For weeks I mourned the death of Borders, which served as the universal parking place for anyone in Los Gatos with a cup of coffee and an hour to kill. The prime real estate location, tucked into the corner of Old Town, lay dormant for months. But lo and behold the space was claimed by one of my favorite retailers —Anthropologie.
This Philadelphia-based retailer opened its doors in Los Gatos June 29. I have been waiting for months for a huge sign to appear where the Borders sign was. No big sign on the corner building where the "Coming Soon" sign had been. But look a bit closer and you’ll find Anthropologie quietly tucked in between The Wine Cellar and California Café.
Anthropologie is alive and well in its new Los Gatos location. This is great news to Anthro-addicts who have been hoofing it to Santana Row or Palo Alto to get their fix.
I am addicted to Anthropologie. And I must be a unique customer because judging from the number of smalls and mediums on their racks, I am an unusually “gifted” customer. That said, my Anthro-addiction didn’t start with clothing. It started in 1992 when I was living in Philadelphia and the first Anthropologie opened in the posh suburb of Wayne, PA.
The building there is a work of art itself. The front doors are a thing of barnwood beauty. Here in the Wayne store I snatched up my first set of “where did you get those” cabinet knobs. It’s where I purchased my “Those are fantastic” coat hooks. And it’s where I bought my “Those are amazingly colorful” dishtowels.
Anthropologie sells uniqueness. This chain store, with 147 locations across the country, has mastered the look of the creative, artsy individual. The look is one-of-a-kind and unique. But of course, they have mass produced it and made it available to anyone who can afford it. I call it “ubiquitous uniqueness” or “homoviduality.” But whatever you call it, these folks have mastered it. Anthropologie is owned by Urban Outfitters Inc., the same people who bring you: Urban Outfitters (duh) and Free People.

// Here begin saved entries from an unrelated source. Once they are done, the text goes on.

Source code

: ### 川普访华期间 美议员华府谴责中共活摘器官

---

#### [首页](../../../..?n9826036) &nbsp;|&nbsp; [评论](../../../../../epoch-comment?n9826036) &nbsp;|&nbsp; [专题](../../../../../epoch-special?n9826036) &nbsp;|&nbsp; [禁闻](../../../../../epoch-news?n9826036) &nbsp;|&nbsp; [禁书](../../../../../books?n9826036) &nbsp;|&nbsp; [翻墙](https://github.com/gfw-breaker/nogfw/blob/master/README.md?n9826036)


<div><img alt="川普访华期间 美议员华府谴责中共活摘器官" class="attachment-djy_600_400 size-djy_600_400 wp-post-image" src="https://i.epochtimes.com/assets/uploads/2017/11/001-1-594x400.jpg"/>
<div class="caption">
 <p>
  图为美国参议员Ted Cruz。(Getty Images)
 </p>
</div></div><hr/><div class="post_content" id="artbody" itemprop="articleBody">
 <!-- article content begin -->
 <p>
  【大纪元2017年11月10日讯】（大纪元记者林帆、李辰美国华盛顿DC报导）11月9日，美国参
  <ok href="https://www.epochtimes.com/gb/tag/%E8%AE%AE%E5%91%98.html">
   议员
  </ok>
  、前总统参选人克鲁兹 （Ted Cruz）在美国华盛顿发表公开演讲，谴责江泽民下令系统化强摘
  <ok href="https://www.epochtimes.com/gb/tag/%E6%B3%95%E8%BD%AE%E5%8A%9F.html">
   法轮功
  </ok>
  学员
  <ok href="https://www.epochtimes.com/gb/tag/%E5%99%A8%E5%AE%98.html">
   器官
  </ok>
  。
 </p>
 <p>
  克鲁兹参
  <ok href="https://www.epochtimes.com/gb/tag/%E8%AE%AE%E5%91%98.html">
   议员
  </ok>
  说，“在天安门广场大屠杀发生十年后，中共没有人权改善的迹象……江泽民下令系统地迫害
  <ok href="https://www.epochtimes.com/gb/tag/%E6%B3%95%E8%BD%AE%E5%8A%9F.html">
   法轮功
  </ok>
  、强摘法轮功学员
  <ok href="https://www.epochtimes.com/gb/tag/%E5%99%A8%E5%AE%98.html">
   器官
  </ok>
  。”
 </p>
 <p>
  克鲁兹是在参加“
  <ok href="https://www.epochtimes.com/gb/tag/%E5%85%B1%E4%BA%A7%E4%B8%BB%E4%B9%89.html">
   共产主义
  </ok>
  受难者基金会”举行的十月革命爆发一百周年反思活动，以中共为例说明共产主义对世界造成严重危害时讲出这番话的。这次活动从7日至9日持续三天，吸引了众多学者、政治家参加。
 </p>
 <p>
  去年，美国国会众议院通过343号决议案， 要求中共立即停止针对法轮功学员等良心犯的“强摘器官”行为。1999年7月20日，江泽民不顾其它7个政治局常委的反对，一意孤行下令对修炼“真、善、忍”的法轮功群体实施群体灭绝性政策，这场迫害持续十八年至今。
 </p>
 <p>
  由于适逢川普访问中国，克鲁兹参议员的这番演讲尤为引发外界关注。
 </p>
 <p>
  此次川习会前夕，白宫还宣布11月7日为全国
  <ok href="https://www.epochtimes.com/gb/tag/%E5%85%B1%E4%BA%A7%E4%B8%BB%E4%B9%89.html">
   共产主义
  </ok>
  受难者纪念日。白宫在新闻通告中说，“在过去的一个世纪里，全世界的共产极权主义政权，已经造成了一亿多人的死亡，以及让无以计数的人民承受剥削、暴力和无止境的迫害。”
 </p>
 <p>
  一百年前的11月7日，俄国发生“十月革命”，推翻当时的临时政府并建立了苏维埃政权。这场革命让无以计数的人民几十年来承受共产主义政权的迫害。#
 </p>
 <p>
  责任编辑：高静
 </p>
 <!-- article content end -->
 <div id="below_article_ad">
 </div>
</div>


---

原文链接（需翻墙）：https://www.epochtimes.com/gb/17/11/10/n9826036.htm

That said, for many of us craving something that doesn’t scream “off the rack,” it works. “Our typical customer in the Los Gatos store is a bit older,” says manager Victoria Lerman. “A woman in her forties to sixties who is really sophisticated, fashion conscious and wants practical pieces that are special.”
Since Anthro opened its first store, buyers must have discovered an anthropological fact—there is a whole world of women who have larger wallets but are not a size two.
“Our sizes tend to now run large,” says Lerman. “Everything runs quite big so it can be a challenge for our petite customers.”
For the bodacious among us, this is a good thing. Anthropologie now offers a bevy of beautiful and well-cut blouses for curvy women. Flattering lines, distinctive styles, rich colors, and butter soft knit fabrics. Sure, each store only gets 1-XL and 1-XS but they do have a useful iPhone app that allows them to order your size shipped direct from their Internet store. So, don’t assume the store isn’t for you. I even have my 72-year-old hipster mom shopping there now.
All this uniqueness comes with a pretty high-end price tag. A simple yet well cut t-shirt can run $48; a nice knit top for Fall $78; and a pair of jeans $198. Bottoms are no larger than a size 12 in most cases, so if you’re blessed with many “assets,” you might end up bottomless.
The newly opened Anthropologie in Los Gatos is one of the retailer’s smallest locations but it has a ton of apparel packed into the 4,200-square-foot space.
“We just want people to know we are here. It’s a beautiful store and we want people to know we are open,” says Lerman.
Personally, I rather no one find the place. That leaves more for me.